Task details:
What you output should match the data below exactly.

Input data:
########################################
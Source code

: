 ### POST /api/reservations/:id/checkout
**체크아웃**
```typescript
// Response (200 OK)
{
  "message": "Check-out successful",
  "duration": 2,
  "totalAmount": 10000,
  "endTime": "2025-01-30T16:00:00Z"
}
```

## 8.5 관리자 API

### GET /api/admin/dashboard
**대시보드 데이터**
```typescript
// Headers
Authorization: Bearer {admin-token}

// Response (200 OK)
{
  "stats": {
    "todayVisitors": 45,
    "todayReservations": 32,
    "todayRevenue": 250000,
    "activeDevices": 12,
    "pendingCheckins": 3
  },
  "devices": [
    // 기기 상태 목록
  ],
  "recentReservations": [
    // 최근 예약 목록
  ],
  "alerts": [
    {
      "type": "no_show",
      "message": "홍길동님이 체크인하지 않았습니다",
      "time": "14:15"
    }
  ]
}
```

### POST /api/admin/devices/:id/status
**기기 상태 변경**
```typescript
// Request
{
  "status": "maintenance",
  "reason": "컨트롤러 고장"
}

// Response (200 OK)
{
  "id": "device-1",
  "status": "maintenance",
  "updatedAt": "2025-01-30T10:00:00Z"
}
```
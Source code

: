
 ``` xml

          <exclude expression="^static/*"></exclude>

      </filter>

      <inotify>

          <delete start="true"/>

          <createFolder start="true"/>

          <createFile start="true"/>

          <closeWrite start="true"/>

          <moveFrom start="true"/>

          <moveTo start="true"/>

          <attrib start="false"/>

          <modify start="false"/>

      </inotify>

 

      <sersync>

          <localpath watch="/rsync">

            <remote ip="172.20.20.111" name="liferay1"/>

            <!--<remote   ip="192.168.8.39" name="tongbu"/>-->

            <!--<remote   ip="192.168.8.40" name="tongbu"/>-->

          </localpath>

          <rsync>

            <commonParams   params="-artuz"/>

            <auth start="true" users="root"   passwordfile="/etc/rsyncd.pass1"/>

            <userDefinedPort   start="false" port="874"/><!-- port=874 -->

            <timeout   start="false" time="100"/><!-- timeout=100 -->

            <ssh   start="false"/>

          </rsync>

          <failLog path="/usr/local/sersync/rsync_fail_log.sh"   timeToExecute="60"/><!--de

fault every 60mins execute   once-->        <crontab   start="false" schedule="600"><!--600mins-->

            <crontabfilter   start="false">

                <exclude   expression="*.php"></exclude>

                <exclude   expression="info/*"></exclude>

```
########################################
Result of this exercise:
Source code

: ### POST /api/reservations/:id/checkout
**체크아웃**
```typescript
// Response (200 OK)
{
  "message": "Check-out successful",
  "duration": 2,
  "totalAmount": 10000,
  "endTime": "2025-01-30T16:00:00Z"
}
```

## 8.5 관리자 API

### GET /api/admin/dashboard
**대시보드 데이터**
```typescript
// Headers
Authorization: Bearer {admin-token}

// Response (200 OK)
{
  "stats": {
    "todayVisitors": 45,
    "todayReservations": 32,
    "todayRevenue": 250000,
    "activeDevices": 12,
    "pendingCheckins": 3
  },
  "devices": [
    // 기기 상태 목록
  ],
  "recentReservations": [
    // 최근 예약 목록
  ],
  "alerts": [
    {
      "type": "no_show",
      "message": "홍길동님이 체크인하지 않았습니다",
      "time": "14:15"
    }
  ]
}
```

### POST /api/admin/devices/:id/status
**기기 상태 변경**
```typescript
// Request
{
  "status": "maintenance",
  "reason": "컨트롤러 고장"
}

// Response (200 OK)
{
  "id": "device-1",
  "status": "maintenance",
  "updatedAt": "2025-01-30T10:00:00Z"
}
```
Source code

:
 ``` xml

          <exclude expression="^static/*"></exclude>

      </filter>

      <inotify>

          <delete start="true"/>

          <createFolder start="true"/>

          <createFile start="true"/>

          <closeWrite start="true"/>

          <moveFrom start="true"/>

          <moveTo start="true"/>

          <attrib start="false"/>

          <modify start="false"/>

      </inotify>

 

      <sersync>

          <localpath watch="/rsync">

            <remote ip="172.20.20.111" name="liferay1"/>

            <!--<remote   ip="192.168.8.39" name="tongbu"/>-->

            <!--<remote   ip="192.168.8.40" name="tongbu"/>-->

          </localpath>

          <rsync>

            <commonParams   params="-artuz"/>

            <auth start="true" users="root"   passwordfile="/etc/rsyncd.pass1"/>

            <userDefinedPort   start="false" port="874"/><!-- port=874 -->

            <timeout   start="false" time="100"/><!-- timeout=100 -->

            <ssh   start="false"/>

          </rsync>

          <failLog path="/usr/local/sersync/rsync_fail_log.sh"   timeToExecute="60"/><!--de

fault every 60mins execute   once-->        <crontab   start="false" schedule="600"><!--600mins-->

            <crontabfilter   start="false">

                <exclude   expression="*.php"></exclude>

                <exclude   expression="info/*"></exclude>

```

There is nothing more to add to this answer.